> TASK OBJECTIVE
Write out all of the records below precisely as given, omitting the images.
· · · · ·
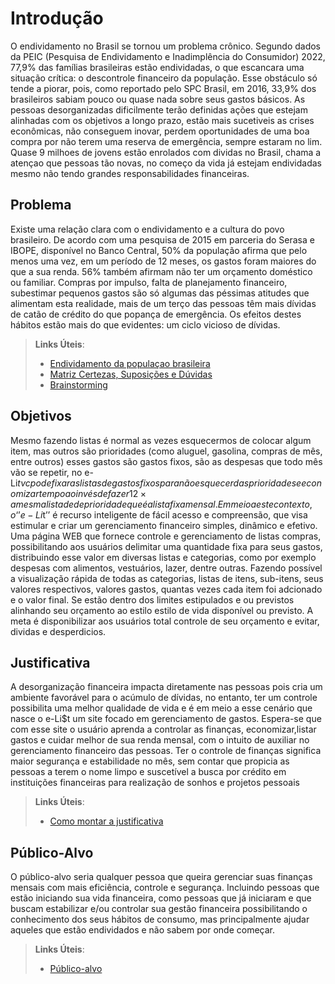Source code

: # Introdução

O endividamento no Brasil se tornou um problema crônico. Segundo dados da PEIC (Pesquisa de Endividamento e Inadimplência do Consumidor) 2022, 77,9% das famílias brasileiras estão endividadas, o que escancara uma situação crítica: o descontrole financeiro da população. Esse obstáculo só tende a piorar, pois, como reportado pelo SPC Brasil, em 2016, 33,9% dos brasileiros sabiam pouco ou quase nada sobre seus gastos básicos. As pessoas desorganizadas dificilmente terão definidas ações que estejam alinhadas com os objetivos a longo prazo, estão mais sucetiveis as crises econômicas, não conseguem inovar, perdem oportunidades de uma boa compra por não terem uma reserva de emergência, sempre estaram no lim. Quase 9 milhoes de jovens estão enrolados com dividas no Brasil, chama a atençao que pessoas tão novas, no começo da vida já estejam endividadas mesmo não tendo grandes responsabilidades financeiras.


## Problema

Existe uma relação clara com o endividamento e a cultura do povo brasileiro. De acordo com uma pesquisa de 2015 em parceria do Serasa e IBOPE, disponível no Banco Central, 50% da população afirma que pelo menos uma vez, em um período de 12 meses, os gastos foram maiores do que a sua renda. 56% também afirmam não ter um orçamento doméstico ou familiar. Compras por impulso, falta de planejamento financeiro, subestimar pequenos gastos são só algumas das péssimas atitudes que alimentam esta realidade, mais de um terço das pessoas têm mais dívidas de catão de crédito do que popança de emergência. Os efeitos destes hábitos estão mais do que evidentes: um ciclo vicioso de dívidas. 



> **Links Úteis**:
> - [Endividamento da populaçao brasileira](https://medium.com/@versioparole/objetivos-problema-de-pesquisa-e-justificativa-c98c8233b9chttps://valorinveste.globo.com/mercados/brasil-e-politica/noticia/2023/01/19/endividamento-das-familias-brasileiras-bate-recorde-em-2022-aponta-cnc.ghtml)
> - [Matriz Certezas, Suposições e Dúvidas](https://medium.com/educa%C3%A7%C3%A3o-fora-da-caixa/matriz-certezas-suposi%C3%A7%C3%B5es-e-d%C3%BAvidas-fa2263633655)
> - [Brainstorming](https://www.euax.com.br/2018/09/brainstorming/)

## Objetivos

Mesmo fazendo listas é normal as vezes esquecermos de colocar algum item, mas outros são prioridades (como aluguel, gasolina, compras de mês, entre outros) esses gastos são gastos fixos, são as despesas que todo mês vão se repetir, no e-Li$t vc pode fixar as listas de gastos fixos para não esquecer das prioridades e economizar tempo ao invés de fazer 12× a mesma lista de de prioridade que é a lista fixa mensal.Em meio a este contexto, o ‘’e-Li$t’’ é recurso inteligente de fácil acesso e compreensão, que visa estimular e criar um gerenciamento financeiro simples, dinâmico e efetivo. Uma página WEB que fornece  controle e gerenciamento de listas compras, possibilitando aos usuários delimitar uma quantidade fixa para seus gastos, distribuindo esse valor em diversas listas e categorias, como por exemplo despesas com alimentos, vestuários, lazer, dentre outras. Fazendo possível a visualização rápida de todas as categorias, listas de itens, sub-itens, seus valores respectivos, valores gastos, quantas vezes cada item foi adcionado e o valor final. Se estão dentro dos limites estipulados e ou previstos alinhando seu orçamento ao estilo  estilo de vida disponível ou previsto. A meta é disponibilizar aos usuários total controle de seu orçamento e evitar, dividas e desperdicios.
 


 
## Justificativa

A desorganização financeira impacta diretamente nas pessoas pois cria um ambiente favorável para o acúmulo de dívidas, no entanto, ter um controle possibilita uma melhor qualidade de vida e é em meio a esse cenário que nasce o e-Li$t um site focado em gerenciamento de gastos. Espera-se que com esse site o usuário aprenda a controlar as finanças, economizar,listar gastos e cuidar melhor de sua renda mensal, com o intuito de auxiliar no gerenciamento financeiro das pessoas. Ter o controle de finanças significa maior segurança e estabilidade no mês, sem contar que propicia as pessoas a terem o nome limpo e suscetível a busca por crédito em instituições financeiras para realização de sonhos e projetos pessoais

> **Links Úteis**:
> - [Como montar a justificativa](https://guiadamonografia.com.br/como-montar-justificativa-do-tcc/)

## Público-Alvo

O público-alvo seria qualquer pessoa que queira  gerenciar suas finanças mensais com mais eficiência, controle e segurança. Incluindo pessoas que estão iniciando sua vida financeira, como pessoas que já iniciaram e que buscam estabilizar e/ou controlar sua gestão financeira possibilitando o conhecimento dos seus hábitos de consumo, mas principalmente ajudar aqueles que estão endividados e não sabem por onde começar.

> **Links Úteis**:
> - [Público-alvo](https://infograficos.estadao.com.br/focas/por-minha-conta/materia/quase-9-milhoes-de-jovens-estao-enrolados-com-dividas-no-brasil)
· · · · ·
> EXERCISE ANSWER
Source code

: # Introdução

O endividamento no Brasil se tornou um problema crônico. Segundo dados da PEIC (Pesquisa de Endividamento e Inadimplência do Consumidor) 2022, 77,9% das famílias brasileiras estão endividadas, o que escancara uma situação crítica: o descontrole financeiro da população. Esse obstáculo só tende a piorar, pois, como reportado pelo SPC Brasil, em 2016, 33,9% dos brasileiros sabiam pouco ou quase nada sobre seus gastos básicos. As pessoas desorganizadas dificilmente terão definidas ações que estejam alinhadas com os objetivos a longo prazo, estão mais sucetiveis as crises econômicas, não conseguem inovar, perdem oportunidades de uma boa compra por não terem uma reserva de emergência, sempre estaram no lim. Quase 9 milhoes de jovens estão enrolados com dividas no Brasil, chama a atençao que pessoas tão novas, no começo da vida já estejam endividadas mesmo não tendo grandes responsabilidades financeiras.


## Problema

Existe uma relação clara com o endividamento e a cultura do povo brasileiro. De acordo com uma pesquisa de 2015 em parceria do Serasa e IBOPE, disponível no Banco Central, 50% da população afirma que pelo menos uma vez, em um período de 12 meses, os gastos foram maiores do que a sua renda. 56% também afirmam não ter um orçamento doméstico ou familiar. Compras por impulso, falta de planejamento financeiro, subestimar pequenos gastos são só algumas das péssimas atitudes que alimentam esta realidade, mais de um terço das pessoas têm mais dívidas de catão de crédito do que popança de emergência. Os efeitos destes hábitos estão mais do que evidentes: um ciclo vicioso de dívidas. 



> **Links Úteis**:
> - [Endividamento da populaçao brasileira](https://medium.com/@versioparole/objetivos-problema-de-pesquisa-e-justificativa-c98c8233b9chttps://valorinveste.globo.com/mercados/brasil-e-politica/noticia/2023/01/19/endividamento-das-familias-brasileiras-bate-recorde-em-2022-aponta-cnc.ghtml)
> - [Matriz Certezas, Suposições e Dúvidas](https://medium.com/educa%C3%A7%C3%A3o-fora-da-caixa/matriz-certezas-suposi%C3%A7%C3%B5es-e-d%C3%BAvidas-fa2263633655)
> - [Brainstorming](https://www.euax.com.br/2018/09/brainstorming/)

## Objetivos

Mesmo fazendo listas é normal as vezes esquecermos de colocar algum item, mas outros são prioridades (como aluguel, gasolina, compras de mês, entre outros) esses gastos são gastos fixos, são as despesas que todo mês vão se repetir, no e-Li$t vc pode fixar as listas de gastos fixos para não esquecer das prioridades e economizar tempo ao invés de fazer 12× a mesma lista de de prioridade que é a lista fixa mensal.Em meio a este contexto, o ‘’e-Li$t’’ é recurso inteligente de fácil acesso e compreensão, que visa estimular e criar um gerenciamento financeiro simples, dinâmico e efetivo. Uma página WEB que fornece  controle e gerenciamento de listas compras, possibilitando aos usuários delimitar uma quantidade fixa para seus gastos, distribuindo esse valor em diversas listas e categorias, como por exemplo despesas com alimentos, vestuários, lazer, dentre outras. Fazendo possível a visualização rápida de todas as categorias, listas de itens, sub-itens, seus valores respectivos, valores gastos, quantas vezes cada item foi adcionado e o valor final. Se estão dentro dos limites estipulados e ou previstos alinhando seu orçamento ao estilo  estilo de vida disponível ou previsto. A meta é disponibilizar aos usuários total controle de seu orçamento e evitar, dividas e desperdicios.
 


 
## Justificativa

A desorganização financeira impacta diretamente nas pessoas pois cria um ambiente favorável para o acúmulo de dívidas, no entanto, ter um controle possibilita uma melhor qualidade de vida e é em meio a esse cenário que nasce o e-Li$t um site focado em gerenciamento de gastos. Espera-se que com esse site o usuário aprenda a controlar as finanças, economizar,listar gastos e cuidar melhor de sua renda mensal, com o intuito de auxiliar no gerenciamento financeiro das pessoas. Ter o controle de finanças significa maior segurança e estabilidade no mês, sem contar que propicia as pessoas a terem o nome limpo e suscetível a busca por crédito em instituições financeiras para realização de sonhos e projetos pessoais

> **Links Úteis**:
> - [Como montar a justificativa](https://guiadamonografia.com.br/como-montar-justificativa-do-tcc/)

## Público-Alvo

O público-alvo seria qualquer pessoa que queira  gerenciar suas finanças mensais com mais eficiência, controle e segurança. Incluindo pessoas que estão iniciando sua vida financeira, como pessoas que já iniciaram e que buscam estabilizar e/ou controlar sua gestão financeira possibilitando o conhecimento dos seus hábitos de consumo, mas principalmente ajudar aqueles que estão endividados e não sabem por onde começar.

> **Links Úteis**:
> - [Público-alvo](https://infograficos.estadao.com.br/focas/por-minha-conta/materia/quase-9-milhoes-de-jovens-estao-enrolados-com-dividas-no-brasil)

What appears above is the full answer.